Carry me seed, dixie leafflower, gale of wind Carry me seed, dixie leafflower, gale of wind
Herbs, annual, monoecious, 1–5 dm; branching phyllanthoid. Stems: main stems terete, not winged, glabrous; ultimate branchlets subterete, not winged, glabrous or slightly scabridulous proximally. Leaves on main stems spiral, scalelike; stipules not auriculate, pale brown. Leaves on ultimate branchlets distichous, well developed; stipules not auriculate, pale green with pale brown margins; blade elliptic-oblong to obovate, 5–11 × 3–6 mm, base obtuse or rounded, apex obtuse to rounded, often apiculate, both surfaces glabrous. Inflorescences cymules or flowers solitary, proximal staminate with 1–2 flowers, distal bisexual with 1 pistillate flower and 1 staminate flower. Pedicels: staminate 0.6–1.3 mm, pistillate spreading in fruit, (1–)1.2–2 mm. Staminate flowers: sepals 5(–6), pale green, flat, 0.3–0.6 mm; nectary extrastaminal, 5 glands; stamens (2–)3, filaments connate throughout. Pistillate flowers: sepals (5–)6, green with broad pale green to white margins, flat, 0.8–1.1 mm, 1-veined; nectary annular, 5(–7)-lobed. Capsules 1.9–2.1 mm diam., smooth. Seeds uniformly brown, 0.9–1 mm, longitudinally ribbed. 2n = 52 (Jamaica).

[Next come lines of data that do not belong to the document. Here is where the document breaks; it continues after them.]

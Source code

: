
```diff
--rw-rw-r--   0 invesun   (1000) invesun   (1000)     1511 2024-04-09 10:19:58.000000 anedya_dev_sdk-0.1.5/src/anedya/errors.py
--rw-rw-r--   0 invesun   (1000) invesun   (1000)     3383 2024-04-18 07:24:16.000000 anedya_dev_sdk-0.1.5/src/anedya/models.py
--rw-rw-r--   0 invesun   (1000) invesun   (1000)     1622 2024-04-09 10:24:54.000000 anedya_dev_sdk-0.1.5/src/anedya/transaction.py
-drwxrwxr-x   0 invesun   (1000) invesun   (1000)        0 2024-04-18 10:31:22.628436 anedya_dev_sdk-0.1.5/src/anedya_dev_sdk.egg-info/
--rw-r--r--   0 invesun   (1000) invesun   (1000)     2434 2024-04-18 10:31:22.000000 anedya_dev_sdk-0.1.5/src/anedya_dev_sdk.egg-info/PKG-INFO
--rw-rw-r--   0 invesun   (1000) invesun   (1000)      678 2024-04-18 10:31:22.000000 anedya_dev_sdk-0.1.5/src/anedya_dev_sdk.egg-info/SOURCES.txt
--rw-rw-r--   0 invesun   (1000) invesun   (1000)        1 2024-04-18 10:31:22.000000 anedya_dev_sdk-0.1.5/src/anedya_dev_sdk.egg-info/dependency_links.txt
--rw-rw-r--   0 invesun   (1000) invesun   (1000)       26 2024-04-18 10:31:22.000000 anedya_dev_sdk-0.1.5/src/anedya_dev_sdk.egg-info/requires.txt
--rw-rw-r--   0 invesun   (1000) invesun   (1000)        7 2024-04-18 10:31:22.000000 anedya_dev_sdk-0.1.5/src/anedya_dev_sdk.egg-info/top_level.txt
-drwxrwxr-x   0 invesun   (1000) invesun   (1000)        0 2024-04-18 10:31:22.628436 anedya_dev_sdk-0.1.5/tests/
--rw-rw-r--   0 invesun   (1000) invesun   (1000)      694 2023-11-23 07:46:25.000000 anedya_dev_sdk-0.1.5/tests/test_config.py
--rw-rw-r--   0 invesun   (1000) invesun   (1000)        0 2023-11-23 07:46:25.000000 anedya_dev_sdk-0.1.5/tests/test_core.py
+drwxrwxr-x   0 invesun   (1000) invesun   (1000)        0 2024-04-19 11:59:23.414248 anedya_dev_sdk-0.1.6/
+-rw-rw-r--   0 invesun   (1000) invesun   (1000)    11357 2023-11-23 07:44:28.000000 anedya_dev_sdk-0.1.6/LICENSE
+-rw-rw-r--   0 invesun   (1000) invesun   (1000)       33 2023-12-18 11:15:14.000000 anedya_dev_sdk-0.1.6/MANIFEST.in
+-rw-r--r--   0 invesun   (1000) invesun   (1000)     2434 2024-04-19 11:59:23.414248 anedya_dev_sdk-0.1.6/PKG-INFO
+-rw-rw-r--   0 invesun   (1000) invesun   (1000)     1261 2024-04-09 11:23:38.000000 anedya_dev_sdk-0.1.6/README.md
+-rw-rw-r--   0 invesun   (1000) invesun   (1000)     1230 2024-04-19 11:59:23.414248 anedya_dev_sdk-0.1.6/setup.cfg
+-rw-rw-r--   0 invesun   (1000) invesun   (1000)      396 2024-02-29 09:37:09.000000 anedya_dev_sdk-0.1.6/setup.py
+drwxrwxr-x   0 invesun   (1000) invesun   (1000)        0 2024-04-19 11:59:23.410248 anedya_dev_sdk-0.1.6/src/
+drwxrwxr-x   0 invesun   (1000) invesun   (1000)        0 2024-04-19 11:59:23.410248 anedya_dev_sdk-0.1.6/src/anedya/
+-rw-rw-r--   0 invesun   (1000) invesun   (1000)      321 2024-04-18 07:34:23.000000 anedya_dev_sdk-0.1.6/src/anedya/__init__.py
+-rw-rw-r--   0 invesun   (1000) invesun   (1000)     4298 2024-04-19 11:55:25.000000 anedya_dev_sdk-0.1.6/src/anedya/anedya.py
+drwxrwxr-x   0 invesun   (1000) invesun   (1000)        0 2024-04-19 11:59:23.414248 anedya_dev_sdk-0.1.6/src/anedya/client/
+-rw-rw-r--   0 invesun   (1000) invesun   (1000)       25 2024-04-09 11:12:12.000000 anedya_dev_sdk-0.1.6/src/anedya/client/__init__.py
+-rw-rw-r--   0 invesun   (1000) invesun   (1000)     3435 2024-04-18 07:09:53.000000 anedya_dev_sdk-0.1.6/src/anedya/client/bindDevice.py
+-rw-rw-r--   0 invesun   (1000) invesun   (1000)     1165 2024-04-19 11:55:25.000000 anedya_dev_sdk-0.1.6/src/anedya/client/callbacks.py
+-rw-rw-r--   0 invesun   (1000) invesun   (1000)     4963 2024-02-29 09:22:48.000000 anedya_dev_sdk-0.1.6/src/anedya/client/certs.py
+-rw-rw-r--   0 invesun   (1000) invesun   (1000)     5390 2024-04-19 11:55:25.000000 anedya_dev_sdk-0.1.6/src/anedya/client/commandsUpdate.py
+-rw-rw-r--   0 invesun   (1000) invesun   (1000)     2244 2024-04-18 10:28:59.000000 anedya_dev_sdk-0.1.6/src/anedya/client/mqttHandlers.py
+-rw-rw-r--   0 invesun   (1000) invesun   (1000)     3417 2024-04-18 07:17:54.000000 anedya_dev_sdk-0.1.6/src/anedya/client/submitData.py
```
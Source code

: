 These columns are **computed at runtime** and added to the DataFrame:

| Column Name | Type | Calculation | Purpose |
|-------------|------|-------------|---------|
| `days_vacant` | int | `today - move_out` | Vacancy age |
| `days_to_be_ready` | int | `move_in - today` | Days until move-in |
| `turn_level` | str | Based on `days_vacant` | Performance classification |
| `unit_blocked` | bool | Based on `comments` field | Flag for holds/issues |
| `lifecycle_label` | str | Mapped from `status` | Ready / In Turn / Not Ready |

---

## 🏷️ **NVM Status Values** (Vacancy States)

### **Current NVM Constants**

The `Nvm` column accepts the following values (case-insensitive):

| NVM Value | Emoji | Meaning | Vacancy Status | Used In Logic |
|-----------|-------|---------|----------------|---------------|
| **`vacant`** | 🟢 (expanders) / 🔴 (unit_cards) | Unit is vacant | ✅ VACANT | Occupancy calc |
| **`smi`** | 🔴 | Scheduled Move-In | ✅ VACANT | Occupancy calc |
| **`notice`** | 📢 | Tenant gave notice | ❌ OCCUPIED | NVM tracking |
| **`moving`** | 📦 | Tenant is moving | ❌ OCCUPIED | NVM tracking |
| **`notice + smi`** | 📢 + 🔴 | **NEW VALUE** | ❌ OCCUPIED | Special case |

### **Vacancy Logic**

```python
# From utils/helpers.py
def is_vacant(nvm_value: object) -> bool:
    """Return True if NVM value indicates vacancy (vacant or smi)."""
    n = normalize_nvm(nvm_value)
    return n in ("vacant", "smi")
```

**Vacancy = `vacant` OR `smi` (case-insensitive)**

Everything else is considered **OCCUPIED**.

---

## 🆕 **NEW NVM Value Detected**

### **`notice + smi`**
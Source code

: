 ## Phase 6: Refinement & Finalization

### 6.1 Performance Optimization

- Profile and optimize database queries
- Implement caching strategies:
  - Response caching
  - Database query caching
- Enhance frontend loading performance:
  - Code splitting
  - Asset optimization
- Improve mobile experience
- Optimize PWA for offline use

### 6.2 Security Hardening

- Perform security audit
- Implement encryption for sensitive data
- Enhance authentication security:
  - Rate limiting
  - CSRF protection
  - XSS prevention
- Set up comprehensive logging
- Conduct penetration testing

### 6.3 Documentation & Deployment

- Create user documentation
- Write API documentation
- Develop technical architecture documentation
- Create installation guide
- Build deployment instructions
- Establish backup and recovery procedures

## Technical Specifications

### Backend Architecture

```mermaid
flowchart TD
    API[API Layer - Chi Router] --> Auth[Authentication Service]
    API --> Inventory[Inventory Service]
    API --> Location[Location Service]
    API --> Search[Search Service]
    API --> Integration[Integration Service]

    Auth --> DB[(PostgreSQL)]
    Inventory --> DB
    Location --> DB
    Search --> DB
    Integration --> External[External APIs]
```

Flowering and fruiting year-round. Fields, roadsides, gardens, other disturbed areas; 0–10 m; introduced; Fla.; Mexico; West Indies; Central America; South America; introduced also in Asia, Africa, Indian Ocean Islands, Pacific Islands, Australia.
Phyllanthus amarus, a pantropical weed, appears to be native to the American tropics. In the flora area, it is naturalized only in southern Florida, where it apparently was introduced sometime in the second half of the nineteenth century. It has been found in nursery stock in California (G. F. Hrusa, pers. comm.) and may become naturalized there.